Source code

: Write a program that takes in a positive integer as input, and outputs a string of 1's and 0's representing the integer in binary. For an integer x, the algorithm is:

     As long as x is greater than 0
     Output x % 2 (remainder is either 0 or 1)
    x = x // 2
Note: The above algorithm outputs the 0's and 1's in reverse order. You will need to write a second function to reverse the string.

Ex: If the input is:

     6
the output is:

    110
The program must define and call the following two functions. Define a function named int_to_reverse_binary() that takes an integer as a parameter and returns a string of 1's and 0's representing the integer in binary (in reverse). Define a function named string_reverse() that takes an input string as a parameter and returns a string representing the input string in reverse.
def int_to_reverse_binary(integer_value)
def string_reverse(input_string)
------
**TASK TO COMPLETE:** Copy every line in the data above that has the string "function" in it.

**EXERCISE SOLUTION:**
Note: The above algorithm outputs the 0's and 1's in reverse order. You will need to write a second function to reverse the string.
The program must define and call the following two functions. Define a function named int_to_reverse_binary() that takes an integer as a parameter and returns a string of 1's and 0's representing the integer in binary (in reverse). Define a function named string_reverse() that takes an input string as a parameter and returns a string representing the input string in reverse.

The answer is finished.